Last week, on a conference call with members of the National Federation of Independent Businesses, presidential candidate Mitt Romney promised that small businesses would have a “policy role” in his administration. “The former governor of Massachusetts also said his first day in office would include an executive order freezing all regulations not yet implemented by the Obama administration,” it was reported. “He would then commence a review of all regulations, using a team of small-business owners to identify burdensome ones that he’d seek to eliminate.”
Pick me, Governor Romney, pick me! I want to be on that team!
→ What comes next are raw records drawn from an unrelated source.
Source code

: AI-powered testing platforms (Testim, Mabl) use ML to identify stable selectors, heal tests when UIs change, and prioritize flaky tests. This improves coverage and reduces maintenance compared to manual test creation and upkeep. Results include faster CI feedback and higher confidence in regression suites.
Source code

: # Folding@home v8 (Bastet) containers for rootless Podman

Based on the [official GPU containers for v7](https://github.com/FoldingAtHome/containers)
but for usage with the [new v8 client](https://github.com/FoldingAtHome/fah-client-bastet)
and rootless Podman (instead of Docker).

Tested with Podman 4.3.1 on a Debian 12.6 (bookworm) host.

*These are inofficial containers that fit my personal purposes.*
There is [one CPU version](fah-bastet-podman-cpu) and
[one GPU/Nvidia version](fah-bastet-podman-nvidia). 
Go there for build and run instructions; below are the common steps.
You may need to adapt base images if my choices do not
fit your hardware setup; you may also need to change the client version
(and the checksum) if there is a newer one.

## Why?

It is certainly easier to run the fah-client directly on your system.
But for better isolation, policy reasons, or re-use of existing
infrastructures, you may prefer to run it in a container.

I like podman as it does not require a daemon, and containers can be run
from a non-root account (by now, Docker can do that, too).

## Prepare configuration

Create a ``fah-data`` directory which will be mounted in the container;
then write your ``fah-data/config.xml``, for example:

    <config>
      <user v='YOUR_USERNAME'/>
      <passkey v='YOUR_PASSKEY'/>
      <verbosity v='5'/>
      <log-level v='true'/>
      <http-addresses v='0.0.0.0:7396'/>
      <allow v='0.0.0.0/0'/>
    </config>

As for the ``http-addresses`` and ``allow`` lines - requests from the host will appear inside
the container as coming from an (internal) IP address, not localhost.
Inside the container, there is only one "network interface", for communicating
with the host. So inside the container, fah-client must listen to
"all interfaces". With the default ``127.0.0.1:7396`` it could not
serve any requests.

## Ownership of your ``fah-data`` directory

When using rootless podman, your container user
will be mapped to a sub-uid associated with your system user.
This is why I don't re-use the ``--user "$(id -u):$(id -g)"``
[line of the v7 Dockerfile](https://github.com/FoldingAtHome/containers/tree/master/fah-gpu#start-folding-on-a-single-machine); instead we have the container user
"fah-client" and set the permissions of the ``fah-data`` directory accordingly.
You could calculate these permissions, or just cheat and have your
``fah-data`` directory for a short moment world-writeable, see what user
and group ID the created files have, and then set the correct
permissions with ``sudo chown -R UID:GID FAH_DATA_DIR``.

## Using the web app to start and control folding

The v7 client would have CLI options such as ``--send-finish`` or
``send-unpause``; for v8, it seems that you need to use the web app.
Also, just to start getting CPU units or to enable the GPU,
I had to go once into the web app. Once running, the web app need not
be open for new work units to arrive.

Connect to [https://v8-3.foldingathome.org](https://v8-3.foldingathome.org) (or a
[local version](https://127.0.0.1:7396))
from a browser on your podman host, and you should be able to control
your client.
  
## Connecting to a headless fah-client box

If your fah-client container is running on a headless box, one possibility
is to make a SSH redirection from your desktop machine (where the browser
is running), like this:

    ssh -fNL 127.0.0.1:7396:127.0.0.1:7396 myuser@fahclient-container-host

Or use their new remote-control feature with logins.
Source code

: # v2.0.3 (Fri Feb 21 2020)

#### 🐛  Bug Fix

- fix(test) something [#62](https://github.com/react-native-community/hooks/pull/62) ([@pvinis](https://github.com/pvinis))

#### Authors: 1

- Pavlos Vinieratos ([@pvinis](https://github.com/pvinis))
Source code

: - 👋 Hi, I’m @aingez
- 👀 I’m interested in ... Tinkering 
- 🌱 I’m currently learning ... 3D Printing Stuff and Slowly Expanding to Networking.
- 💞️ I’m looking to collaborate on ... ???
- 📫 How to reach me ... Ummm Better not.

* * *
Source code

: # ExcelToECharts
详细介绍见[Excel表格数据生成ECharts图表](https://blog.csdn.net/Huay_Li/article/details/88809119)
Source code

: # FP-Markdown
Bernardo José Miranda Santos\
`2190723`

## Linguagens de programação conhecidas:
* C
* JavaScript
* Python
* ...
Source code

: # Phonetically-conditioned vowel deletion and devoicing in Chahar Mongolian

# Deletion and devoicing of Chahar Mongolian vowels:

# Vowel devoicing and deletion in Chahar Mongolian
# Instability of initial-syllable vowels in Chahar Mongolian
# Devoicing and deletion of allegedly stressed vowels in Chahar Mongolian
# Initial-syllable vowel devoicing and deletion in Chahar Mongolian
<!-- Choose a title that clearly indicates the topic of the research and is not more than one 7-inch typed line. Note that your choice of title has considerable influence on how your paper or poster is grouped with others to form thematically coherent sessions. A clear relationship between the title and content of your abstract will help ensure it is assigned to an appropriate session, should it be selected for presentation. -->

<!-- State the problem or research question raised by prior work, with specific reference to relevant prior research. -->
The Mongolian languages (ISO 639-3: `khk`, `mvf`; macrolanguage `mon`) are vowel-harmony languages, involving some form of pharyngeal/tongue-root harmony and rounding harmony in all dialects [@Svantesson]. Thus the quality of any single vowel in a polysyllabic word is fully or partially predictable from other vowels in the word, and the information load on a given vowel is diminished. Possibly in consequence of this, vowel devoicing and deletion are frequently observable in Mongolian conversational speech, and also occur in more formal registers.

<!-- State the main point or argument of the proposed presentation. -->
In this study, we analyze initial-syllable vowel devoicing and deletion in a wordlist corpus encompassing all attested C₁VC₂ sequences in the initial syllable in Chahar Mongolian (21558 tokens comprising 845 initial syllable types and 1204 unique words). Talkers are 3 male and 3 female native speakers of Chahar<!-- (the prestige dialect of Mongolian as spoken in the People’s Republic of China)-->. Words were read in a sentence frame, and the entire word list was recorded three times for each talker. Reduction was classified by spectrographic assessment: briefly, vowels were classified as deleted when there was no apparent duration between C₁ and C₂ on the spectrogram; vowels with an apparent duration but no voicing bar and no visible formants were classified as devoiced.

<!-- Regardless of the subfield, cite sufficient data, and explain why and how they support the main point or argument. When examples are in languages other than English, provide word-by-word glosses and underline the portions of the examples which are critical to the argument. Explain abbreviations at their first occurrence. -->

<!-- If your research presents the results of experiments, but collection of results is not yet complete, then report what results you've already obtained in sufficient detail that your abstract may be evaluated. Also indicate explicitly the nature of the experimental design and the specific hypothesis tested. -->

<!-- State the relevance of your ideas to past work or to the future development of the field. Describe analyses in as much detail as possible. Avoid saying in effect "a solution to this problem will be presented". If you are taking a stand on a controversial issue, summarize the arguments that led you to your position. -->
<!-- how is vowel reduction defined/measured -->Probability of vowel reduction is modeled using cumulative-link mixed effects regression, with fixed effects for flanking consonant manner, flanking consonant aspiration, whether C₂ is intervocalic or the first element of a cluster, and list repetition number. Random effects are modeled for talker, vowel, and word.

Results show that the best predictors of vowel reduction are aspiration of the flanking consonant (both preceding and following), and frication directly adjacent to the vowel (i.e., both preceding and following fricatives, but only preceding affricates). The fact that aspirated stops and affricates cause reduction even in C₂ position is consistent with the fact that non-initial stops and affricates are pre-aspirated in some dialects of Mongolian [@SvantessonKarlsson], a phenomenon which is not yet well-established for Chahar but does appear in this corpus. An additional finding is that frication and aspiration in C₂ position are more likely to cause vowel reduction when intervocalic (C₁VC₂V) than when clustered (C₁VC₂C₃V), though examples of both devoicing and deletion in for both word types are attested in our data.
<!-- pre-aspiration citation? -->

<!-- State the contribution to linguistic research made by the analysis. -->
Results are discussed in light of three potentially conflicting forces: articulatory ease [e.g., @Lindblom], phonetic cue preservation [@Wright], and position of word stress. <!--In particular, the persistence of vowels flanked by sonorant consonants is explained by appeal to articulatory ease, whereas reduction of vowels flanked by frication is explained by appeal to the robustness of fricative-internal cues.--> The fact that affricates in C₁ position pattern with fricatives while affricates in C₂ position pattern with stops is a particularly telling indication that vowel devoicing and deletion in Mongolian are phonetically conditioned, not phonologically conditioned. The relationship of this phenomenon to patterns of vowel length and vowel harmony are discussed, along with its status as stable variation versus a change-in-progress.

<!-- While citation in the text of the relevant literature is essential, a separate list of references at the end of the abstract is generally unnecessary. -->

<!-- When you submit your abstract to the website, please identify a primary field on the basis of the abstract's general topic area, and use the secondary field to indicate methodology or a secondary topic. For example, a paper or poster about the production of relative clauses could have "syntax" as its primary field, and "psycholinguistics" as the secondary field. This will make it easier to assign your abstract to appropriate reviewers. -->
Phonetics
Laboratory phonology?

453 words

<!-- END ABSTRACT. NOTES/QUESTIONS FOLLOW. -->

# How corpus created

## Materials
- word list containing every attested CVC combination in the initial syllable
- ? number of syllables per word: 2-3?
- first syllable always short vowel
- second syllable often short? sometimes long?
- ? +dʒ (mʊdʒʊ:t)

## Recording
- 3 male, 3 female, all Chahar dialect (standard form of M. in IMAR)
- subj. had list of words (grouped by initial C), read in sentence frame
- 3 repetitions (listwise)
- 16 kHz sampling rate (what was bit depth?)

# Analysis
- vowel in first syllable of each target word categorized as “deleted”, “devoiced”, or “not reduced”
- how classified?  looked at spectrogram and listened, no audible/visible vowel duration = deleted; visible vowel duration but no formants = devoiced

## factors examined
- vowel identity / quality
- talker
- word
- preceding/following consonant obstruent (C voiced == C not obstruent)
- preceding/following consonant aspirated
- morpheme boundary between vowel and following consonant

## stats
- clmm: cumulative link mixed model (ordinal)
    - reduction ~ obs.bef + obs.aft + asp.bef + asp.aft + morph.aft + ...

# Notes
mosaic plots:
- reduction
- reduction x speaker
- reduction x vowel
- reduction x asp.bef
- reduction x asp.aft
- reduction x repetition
I’d be great, really. I can bring a lot of helpful insights. I run a small business. I write about small business. I’m funny too; you should’ve been there when I gave my best man speech at my cousin’s wedding a few months ago. You would’ve been rolling. Plus … I’m a registered Republican. I voted twice for Bush—I didn’t agree with all of his policies, but I liked him. OK, I also voted for President Obama. I like him too, although I also don’t agree with many of his policies. But that’s good, no? Balance? You wouldn’t want your small-business team to be too partisan right? I meet lots of small-business owners who hate President Obama merely because he’s a “Democrat,” a “liberal” and a fan of the Chicago Bulls. And I’ve met so many others who take a similar view of former President Bush. Shouldn’t this team of yours be moderate?
And if you’re forming this team, do we have to limit it to just reviewing regulations? And just to small business? I know it’s politically popular this year to go after the “small-business” voter. But the issues you mention (taxes, regulations, health-care reform) really affect the entire business community, right? I’ve written about this before: The success of most small businesses relies on the success of big businesses. Your team (with me on it, of course) would help advise you on creating a healthy environment for all businesses to start, grow and prosper.
We’d begin with a long-term tax policy. I like the fact that you want to lower taxes. Business people hate high taxes, but we hate uncertainty even more. Federal, state and local taxes can eat up to 50 percent of our incomes. I’m pretty sure the fees on my cable bill account for five percent alone. Expiring regulations, new rules, nifty incentives, rebates, exemptions, stimulus initiatives … this changing landscape of gimmicks and publicity stunts only creates uncertainty. I realize that tax policy could never be permanent. Nothing’s permanent. But if I were on your team, I’d be advocating a long-term policy of low individual and corporate taxes—long-term enough and stable enough so that business owners like me can feel comfortable calculating a reasonable return on investment for the money we spend instead of feeling uncertain. And we will spend. We will buy inventory, build out facilities, purchase buildings and hire more people. Because all of these things will make us profits, and that’s what we care about.
I would advocate for a reduction in both capital gains and estate taxes. Again, the key is long-term. That way my fellow business owners would be encouraged to invest, and—gasp—we could accumulate wealth too. Because that’s why we’re doing this, isn’t it? To get rich. And pass this wealth down to our families when we die. And our families can use this money to make investments and create more wealth. Or, in the case of my kids, squander it on Xbox games and football tickets.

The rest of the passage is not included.